Luego de que Italia hubiera superado la posguerra convirtiéndose en una gran potencia industrial, se inició una época enmarcada en la última etapa de la Guerra Fría y que englobaría el periodo conocido como “los años de plomo”, una tragicomedia representada por los más grotescos intérpretes de la melodramática arena itálica. Lo vivido desde los tempranos años 70 hasta comienzos de los 90 fue una tumultuosa concatenación de hechos unos más rocambolescos que otros que erigieron el súmmum de la contraposición multidimensional de poderes, los cuales confluyeron desde fuera y dentro del bel paese como nunca antes.
Descascarando desde arriba, la Guerra Fría dio a luz la estrategia de la tensión con la clandestinidad paramilitar de la Operación Gladio y así se fue revolviendo una masa cada vez más retorcida y dilatada de intereses en donde fue creciendo la degradación política y la corrupción. En el centro, el Estado con la inamovible guía de la Democracia Cristiana y sus personajes líticos como Giulio Andreotti, el más inconmovible de sus cuadros, que pudo sostener sobre su joroba todo el cúmulo de particularismos. El resto de agrupaciones políticas aparecen orbitando, con un Partido Comunista cada vez más potente, el cual fue arrastrado por la vorágine del compromiso histórico para homogeneizar un gobierno sobrepasado por la proporcionalidad y su consiguiente multipartidismo solo efectivo mediante coaliciones, como deja claro el periodo del pentapartito.
Entremezcladas fuerzas paralelas atravesaban las instituciones y se balanceaban sobre una frontera de la legalidad cada vez más borrosa: los clanes mafiosos o la logia masónica P2 de Licio Gelli, la cual aglutinó a muchos responsables políticos, militares e industriales en la búsqueda de un semblante más autoritario para Italia.
Mientras tanto, terroristas neofascistas y de las Brigadas Rojas sembraban el país con asesinatos imposibles de resolver, ya que las falsificaciones autorales eran cotidianas, las enemistades incalculables y el indagar, un suicidio.
Enroscado en lo más oculto de toda esta maraña de ambiciones subyacía el Vaticano, y es aquí donde emerge, como chivo expiatorio no inocente, el Banco Ambrosiano con su presidente Roberto Calvi, el financista preferido del poder, que aspirando a ser el banquero de Dios, fue lavador de la mafia, testaferro de la iglesia, brazo financiero de la P2, inversor fantasma de dictadores latinoamericanos y del sindicato Solidaridad de Polonia, al mismo tiempo que investigado por el Banco de Italia y perseguido por la justicia.
Finalmente, las crisis de liquidez, los rescates y los desfalcos sacaron a la luz el entramado.
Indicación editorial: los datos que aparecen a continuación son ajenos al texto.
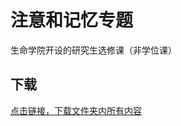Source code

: # 注意和记忆专题

生命学院开设的研究生选修课（非学位课）

## 下载

[点击链接，下载文件夹内所有内容](https://xovee.github.io/gitzip/?https://github.com/Xovee/uestc-course/tree/main/课程目录/注意和记忆专题)
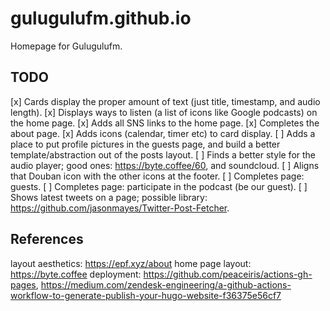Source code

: # gulugulufm.github.io
Homepage for Gulugulufm.

## TODO 
[x] Cards display the proper amount of text (just title, timestamp, and audio length).
[x] Displays ways to listen (a list of icons like Google podcasts) on the home page.
[x] Adds all SNS links to the home page.
[x] Completes the about page.
[x] Adds icons (calendar, timer etc) to card display.
[ ] Adds a place to put profile pictures in the guests page, and build a better template/abstraction out of the posts layout.
[ ] Finds a better style for the audio player; good ones: https://byte.coffee/60, and soundcloud.
[ ] Aligns that Douban icon with the other icons at the footer.
[ ] Completes page: guests.
[ ] Completes page: participate in the podcast (be our guest). 
[ ] Shows latest tweets on a page; possible library: https://github.com/jasonmayes/Twitter-Post-Fetcher.

## References
layout aesthetics: https://epf.xyz/about
home page layout: https://byte.coffee
deployment: https://github.com/peaceiris/actions-gh-pages, https://medium.com/zendesk-engineering/a-github-actions-workflow-to-generate-publish-your-hugo-website-f36375e56cf7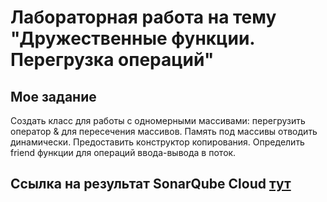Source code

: # Лабораторная работа на тему "Дружественные функции. Перегрузка операций"

## Мое задание

Создать класс для работы с одномерными массивами: перегрузить оператор & для пересечения массивов.
Память под массивы отводить динамически. Предоставить конструктор копирования. Определить friend функции для операций ввода-вывода в поток.


## Ссылка на результат SonarQube Cloud [тут]() 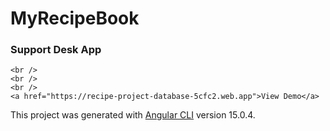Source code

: # MyRecipeBook

<div style="align: center">

<h3 style="align: center">Support Desk App</h3>

  <p style="align: center">
    
    <br />
    <br />
    <br />
    <a href="https://recipe-project-database-5cfc2.web.app">View Demo</a>
  </p>
</div>

This project was generated with [Angular CLI](https://github.com/angular/angular-cli) version 15.0.4.
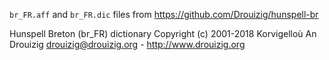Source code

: `br_FR.aff` and `br_FR.dic` files from <https://github.com/Drouizig/hunspell-br>


Hunspell Breton (br_FR) dictionary
Copyright (c) 2001-2018 Korvigelloù An Drouizig
drouizig@drouizig.org - http://www.drouizig.org	
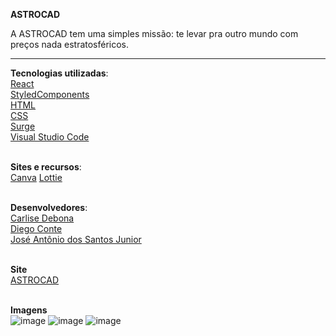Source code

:**ASTROCAD**

A ASTROCAD tem uma simples missão: te levar pra outro mundo com preços nada estratosféricos.

__________________________________________________________________________________________________________


**Tecnologias utilizadas**:\
[React](https://reactjs.org/)\
[StyledComponents](https://styled-components.com/)\
[HTML](https://html.spec.whatwg.org/multipage/)\
[CSS](https://www.w3.org/Style/CSS/Overview.en.html)\
[Surge](https://surge.sh/)\
[Visual Studio Code](https://code.visualstudio.com/docs/editor/vscode-web)

\
**Sites e recursos**:\
[Canva](https://www.canva.com/en_gb/)
[Lottie](https://lottiefiles.com/)

\
**Desenvolvedores**:\
[Carlise Debona](https://github.com/Carlisegd)\
[Diego Conte](https://github.com/diegocomte)\
[José Antônio dos Santos Junior](https://github.com/antoniosantos2)

\
**Site**\
[ASTROCAD](https://lowly-owner.surge.sh)

\
**Imagens**\
![image](https://user-images.githubusercontent.com/17241363/150700664-823da0d0-d0cb-4e6c-a335-09d0f2022984.png)
![image](https://user-images.githubusercontent.com/17241363/150700678-15e77878-419c-4d83-ab14-9efda614d949.png)
![image](https://user-images.githubusercontent.com/17241363/150700706-ba6f5464-c1cd-4527-932b-e97abf69185f.png)



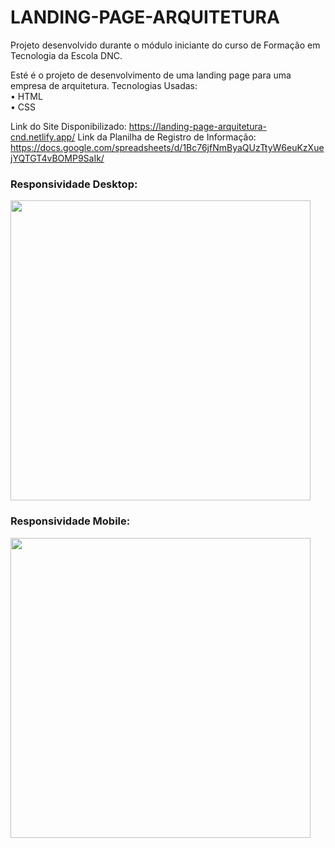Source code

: # LANDING-PAGE-ARQUITETURA

Projeto desenvolvido durante o módulo iniciante do curso de Formação em Tecnologia da Escola DNC.

Esté é o projeto de desenvolvimento de uma landing page para uma empresa de arquitetura.
Tecnologias Usadas: <br>
• HTML <br>
• CSS

Link do Site Disponibilizado: https://landing-page-arquitetura-cnd.netlify.app/
Link da Planilha de Registro de Informação: https://docs.google.com/spreadsheets/d/1Bc76jfNmByaQUzTtyW6euKzXuejYQTGT4vBOMP9SaIk/


### Responsividade Desktop:
<img src="/readme/bootcamp-pc.png" width="480px">

### Responsividade Mobile:
<img src="/readme/bootcamp-mobile.jpg" width="480px">
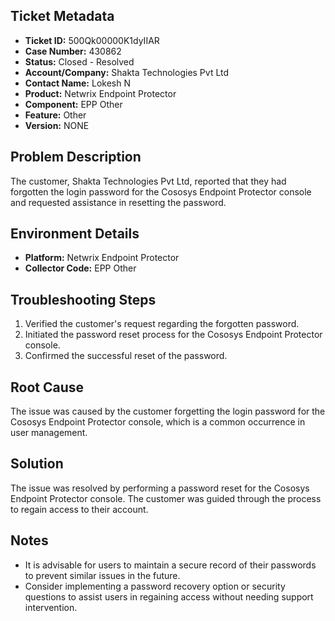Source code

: ## Ticket Metadata
- **Ticket ID:** 500Qk00000K1dyIIAR
- **Case Number:** 430862
- **Status:** Closed - Resolved
- **Account/Company:** Shakta Technologies Pvt Ltd
- **Contact Name:** Lokesh N
- **Product:** Netwrix Endpoint Protector
- **Component:** EPP Other
- **Feature:** Other
- **Version:** NONE

## Problem Description
The customer, Shakta Technologies Pvt Ltd, reported that they had forgotten the login password for the Cososys Endpoint Protector console and requested assistance in resetting the password.

## Environment Details
- **Platform:** Netwrix Endpoint Protector
- **Collector Code:** EPP Other

## Troubleshooting Steps
1. Verified the customer's request regarding the forgotten password.
2. Initiated the password reset process for the Cososys Endpoint Protector console.
3. Confirmed the successful reset of the password.

## Root Cause
The issue was caused by the customer forgetting the login password for the Cososys Endpoint Protector console, which is a common occurrence in user management.

## Solution
The issue was resolved by performing a password reset for the Cososys Endpoint Protector console. The customer was guided through the process to regain access to their account.

## Notes
- It is advisable for users to maintain a secure record of their passwords to prevent similar issues in the future.
- Consider implementing a password recovery option or security questions to assist users in regaining access without needing support intervention.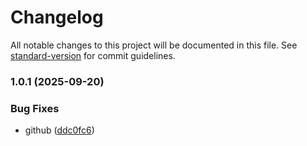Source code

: # Changelog

All notable changes to this project will be documented in this file. See [standard-version](https://github.com/conventional-changelog/standard-version) for commit guidelines.

### 1.0.1 (2025-09-20)


### Bug Fixes

* github ([ddc0fc6](https://github.com/yujiangan/imagedown/commit/ddc0fc6ad63fb1a9fc5b1e79784f50ced559dea2))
Por lo tanto, con la policía siguiéndole los talones, sin la protección del ya prófugo Licio Gelli -por haber sido descubierta la logia-, y siendo deudor de la mafia mientras imploraba a una iglesia que se lavaba las manos, solo le quedó escapar, pero no había lugar en el mundo donde hubiera podido esconderse.
El agente secreto Francesco Pazienza, otro personaje estrambótico implicado en el escándalo del Ambrosiano, además de la masacre de la estación de Bolonia y el intento de asesinato de Juan Pablo II, se sabía mover mejor en las sombras, pero Calvi quedó desesperadamente expuesto y nunca nadie había tenido tantos amigos potencialmente enemigos; servicios secretos, IOR (Banco Vaticano), Camorra, Cosa Nostra, Banda della Magliana, P2 y varios políticos, de tal modo que su cadáver apareció en Londres colgado sobre el Támesis.
Calvi pagó con su vida el personificar una época embarullada y lóbrega, que se agotaría cuando cayeron los partidos dominantes por el proceso judicial de Manos Limpias, y que explotaría por los aires al mismo tiempo que los jueces Giovanni Falcone y Paolo Borsellino, últimos mártires de esta película de cine negro, mezcla de una sátira melancólica de Federico Fellini con la crudeza neorrealista de Pier Paolo Passolini, alienante y onírica sociedad de culpables que solo Elio Petri podría haber engendrado.
Junto a eternos folios de juicios imposibles, la banda sonora continua de la cabecera del telediario de la RAI, que al compás de las bombas y el eco del musitar de las balas, hacía retumbar la escenografía apabullante y sórdida de esa coreografía luctuosa de políticos como Aldo Moro, periodistas como Mino Pecorelli, banqueros como Michele Sindona, generales como Carlo Alberto dalla Chiesa o jueces como Emilio Alessandrini, que lubricaron con su sangre los arcanos mecanismos de poder de ese desmesuradamente humano escenario llamado Italia.